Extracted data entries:
····················

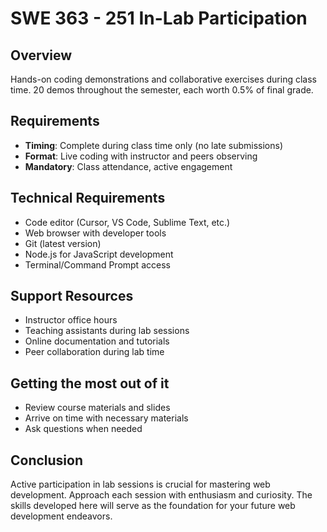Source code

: # SWE 363 - 251 In-Lab Participation

## Overview
Hands-on coding demonstrations and collaborative exercises during class time. 20 demos throughout the semester, each worth 0.5% of final grade.


## Requirements

- **Timing**: Complete during class time only (no late submissions)
- **Format**: Live coding with instructor and peers observing
- **Mandatory**: Class attendance, active engagement


## Technical Requirements

- Code editor (Cursor, VS Code, Sublime Text, etc.)
- Web browser with developer tools
- Git (latest version)
- Node.js for JavaScript development
- Terminal/Command Prompt access

## Support Resources

- Instructor office hours
- Teaching assistants during lab sessions
- Online documentation and tutorials
- Peer collaboration during lab time

## Getting the most out of it

- Review course materials and slides
- Arrive on time with necessary materials
- Ask questions when needed

## Conclusion
Active participation in lab sessions is crucial for mastering web development. Approach each session with enthusiasm and curiosity. The skills developed here will serve as the foundation for your future web development endeavors.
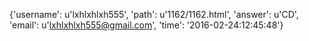 {'username': u'lxhlxhlxh555', 'path': u'1162/1162.html', 'answer': u'CD', 'email': u'lxhlxhlxh555@gmail.com', 'time': '2016-02-24:12:45:48'}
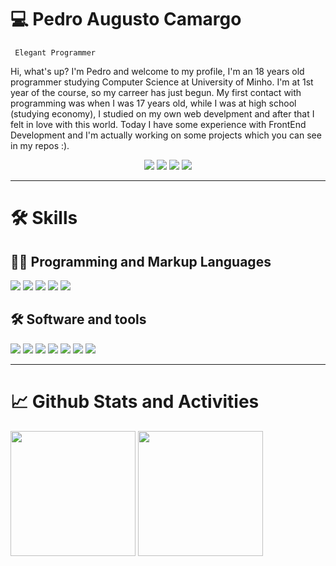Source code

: <h1>💻 Pedro Augusto Camargo </h1>
<code> Elegant Programmer </code>
<p></p>
<p>Hi, what's up? I'm Pedro and welcome to my profile, I'm an 18 years old programmer studying Computer Science at University of Minho. I'm at 1st year of the course, so my carreer has just begun. My first contact with programming was when I was 17 years old, while I was at high school (studying economy), I studied on my own web develpment and after that I felt in love with this world. Today I have some experience with FrontEnd Development and I'm actually working on some projects which you can see in my repos :).</p>
<p align="center">
<a target="_blank" href="https://www.instagram.com/pedroa_camargo/"><img src="https://img.shields.io/badge/Instagram-E4405F?style=for-the-badge&logo=instagram&logoColor=white"></a>
<a target="_blank" href="https://twitter.com/pedroaugennes"><img src="https://img.shields.io/badge/Twitter-1DA1F2?style=for-the-badge&logo=twitter&logoColor=white"></a>
<a target="_blank" href="https://www.facebook.com/pedroaugusto.ennes/"><img src="https://img.shields.io/badge/Facebook-1877F2?style=for-the-badge&logo=facebook&logoColor=white"></a>
<a target="_blank" href="https://www.reddit.com/user/Mutaante"><img src="https://img.shields.io/badge/Reddit-FF4500?style=for-the-badge&logo=reddit&logoColor=white"></a>
</p>

<hr>

<h1>🛠 Skills </h1>
<h2>👨‍💻 Programming and Markup Languages </h2>
<p>
    <a><img src="https://img.shields.io/badge/Haskell-5D4F85?style=for-the-badge&logo=haskell&logoColor=white"></a>
    <a><img src="https://img.shields.io/badge/HTML5-E34F26?style=for-the-badge&logo=html5&logoColor=white"></a>
    <a><img src="https://img.shields.io/badge/CSS3-1572B6?style=for-the-badge&logo=css3&logoColor=white"></a>
    <a><img src="https://img.shields.io/badge/JavaScript-323330?style=for-the-badge&logo=javascript&logoColor=F7DF1E"></a>
    <a><img src="https://img.shields.io/badge/Python-FFD43B?style=for-the-badge&logo=python&logoColor=blue"></a>
</p>
<p></p>

<h2>🛠 Software and tools </h2>
<p>
    <a><img src="https://img.shields.io/badge/Adobe%20Photoshop-31A8FF?style=for-the-badge&logo=Adobe%20Photoshop&logoColor=black"></a>
    <a><img src="https://img.shields.io/badge/gimp-5C5543?style=for-the-badge&logo=gimp&logoColor=white"></a>
    <a><img src="https://img.shields.io/badge/GitHub-100000?style=for-the-badge&logo=github&logoColor=white"></a>
    <a><img src="https://img.shields.io/badge/GitLab-330F63?style=for-the-badge&logo=gitlab&logoColor=white"></a>
    <a><img src="https://img.shields.io/badge/Visual_Studio_Code-0078D4?style=for-the-badge&logo=visual%20studio%20code&logoColor=white"></a>
    <a><img src="https://img.shields.io/badge/Visual_Studio-5C2D91?style=for-the-badge&logo=visual%20studio&logoColor=white"></a>
    <a><img src="https://img.shields.io/badge/PyCharm-000000.svg?&style=for-the-badge&logo=PyCharm&logoColor=white"></a>
</p>

<hr>
<h1>📈 Github Stats and Activities</h1>
<p>
<img height="200px" src="https://github-readme-stats.vercel.app/api?username=pedroacamargo">
<img height="200px" src="https://github-readme-stats.vercel.app/api/top-langs/?username=pedroacamargo">
</p>

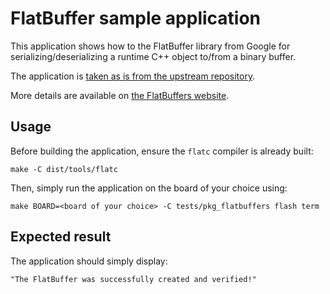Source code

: FlatBuffer sample application
=============================

This application shows how to the FlatBuffer library from Google for
serializing/deserializing a runtime C++ object to/from a binary buffer.

The application is
[taken as is from the upstream repository](https://github.com/google/flatbuffers/blob/master/samples/sample_binary.cpp).

More details are available on
[the FlatBuffers website](http://google.github.io/flatbuffers/).

Usage
-----

Before building the application, ensure the `flatc` compiler is already built:

    make -C dist/tools/flatc

Then, simply run the application on the board of your choice using:

    make BOARD=<board of your choice> -C tests/pkg_flatbuffers flash term

Expected result
---------------

The application should simply display:

    "The FlatBuffer was successfully created and verified!"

····················

* TASK PROMPT
Quote the data above in full, leaving out the pictures it holds.

* FINAL ANSWER
Source code

: # SWE 363 - 251 In-Lab Participation

## Overview
Hands-on coding demonstrations and collaborative exercises during class time. 20 demos throughout the semester, each worth 0.5% of final grade.


## Requirements

- **Timing**: Complete during class time only (no late submissions)
- **Format**: Live coding with instructor and peers observing
- **Mandatory**: Class attendance, active engagement


## Technical Requirements

- Code editor (Cursor, VS Code, Sublime Text, etc.)
- Web browser with developer tools
- Git (latest version)
- Node.js for JavaScript development
- Terminal/Command Prompt access

## Support Resources

- Instructor office hours
- Teaching assistants during lab sessions
- Online documentation and tutorials
- Peer collaboration during lab time

## Getting the most out of it

- Review course materials and slides
- Arrive on time with necessary materials
- Ask questions when needed

## Conclusion
Active participation in lab sessions is crucial for mastering web development. Approach each session with enthusiasm and curiosity. The skills developed here will serve as the foundation for your future web development endeavors.
 {'username': u'lxhlxhlxh555', 'path': u'1162/1162.html', 'answer': u'CD', 'email': u'lxhlxhlxh555@gmail.com', 'time': '2016-02-24:12:45:48'}
Source code

: <h1>💻 Pedro Augusto Camargo </h1>
<code> Elegant Programmer </code>
<p></p>
<p>Hi, what's up? I'm Pedro and welcome to my profile, I'm an 18 years old programmer studying Computer Science at University of Minho. I'm at 1st year of the course, so my carreer has just begun. My first contact with programming was when I was 17 years old, while I was at high school (studying economy), I studied on my own web develpment and after that I felt in love with this world. Today I have some experience with FrontEnd Development and I'm actually working on some projects which you can see in my repos :).</p>
<p align="center">
<a target="_blank" href="https://www.instagram.com/pedroa_camargo/"><img src="https://img.shields.io/badge/Instagram-E4405F?style=for-the-badge&logo=instagram&logoColor=white"></a>
<a target="_blank" href="https://twitter.com/pedroaugennes"><img src="https://img.shields.io/badge/Twitter-1DA1F2?style=for-the-badge&logo=twitter&logoColor=white"></a>
<a target="_blank" href="https://www.facebook.com/pedroaugusto.ennes/"><img src="https://img.shields.io/badge/Facebook-1877F2?style=for-the-badge&logo=facebook&logoColor=white"></a>
<a target="_blank" href="https://www.reddit.com/user/Mutaante"><img src="https://img.shields.io/badge/Reddit-FF4500?style=for-the-badge&logo=reddit&logoColor=white"></a>
</p>

<hr>

<h1>🛠 Skills </h1>
<h2>👨‍💻 Programming and Markup Languages </h2>
<p>
    <a><img src="https://img.shields.io/badge/Haskell-5D4F85?style=for-the-badge&logo=haskell&logoColor=white"></a>
    <a><img src="https://img.shields.io/badge/HTML5-E34F26?style=for-the-badge&logo=html5&logoColor=white"></a>
    <a><img src="https://img.shields.io/badge/CSS3-1572B6?style=for-the-badge&logo=css3&logoColor=white"></a>
    <a><img src="https://img.shields.io/badge/JavaScript-323330?style=for-the-badge&logo=javascript&logoColor=F7DF1E"></a>
    <a><img src="https://img.shields.io/badge/Python-FFD43B?style=for-the-badge&logo=python&logoColor=blue"></a>
</p>
<p></p>

<h2>🛠 Software and tools </h2>
<p>
    <a><img src="https://img.shields.io/badge/Adobe%20Photoshop-31A8FF?style=for-the-badge&logo=Adobe%20Photoshop&logoColor=black"></a>
    <a><img src="https://img.shields.io/badge/gimp-5C5543?style=for-the-badge&logo=gimp&logoColor=white"></a>
    <a><img src="https://img.shields.io/badge/GitHub-100000?style=for-the-badge&logo=github&logoColor=white"></a>
    <a><img src="https://img.shields.io/badge/GitLab-330F63?style=for-the-badge&logo=gitlab&logoColor=white"></a>
    <a><img src="https://img.shields.io/badge/Visual_Studio_Code-0078D4?style=for-the-badge&logo=visual%20studio%20code&logoColor=white"></a>
    <a><img src="https://img.shields.io/badge/Visual_Studio-5C2D91?style=for-the-badge&logo=visual%20studio&logoColor=white"></a>
    <a><img src="https://img.shields.io/badge/PyCharm-000000.svg?&style=for-the-badge&logo=PyCharm&logoColor=white"></a>
</p>

<hr>
<h1>📈 Github Stats and Activities</h1>
<p>
<img height="200px" src="https://github-readme-stats.vercel.app/api?username=pedroacamargo">
<img height="200px" src="https://github-readme-stats.vercel.app/api/top-langs/?username=pedroacamargo">
</p>

Source code

: FlatBuffer sample application
=============================

This application shows how to the FlatBuffer library from Google for
serializing/deserializing a runtime C++ object to/from a binary buffer.

The application is
[taken as is from the upstream repository](https://github.com/google/flatbuffers/blob/master/samples/sample_binary.cpp).

More details are available on
[the FlatBuffers website](http://google.github.io/flatbuffers/).

Usage
-----

Before building the application, ensure the `flatc` compiler is already built:

    make -C dist/tools/flatc

Then, simply run the application on the board of your choice using:

    make BOARD=<board of your choice> -C tests/pkg_flatbuffers flash term

Expected result
---------------

The application should simply display:

    "The FlatBuffer was successfully created and verified!"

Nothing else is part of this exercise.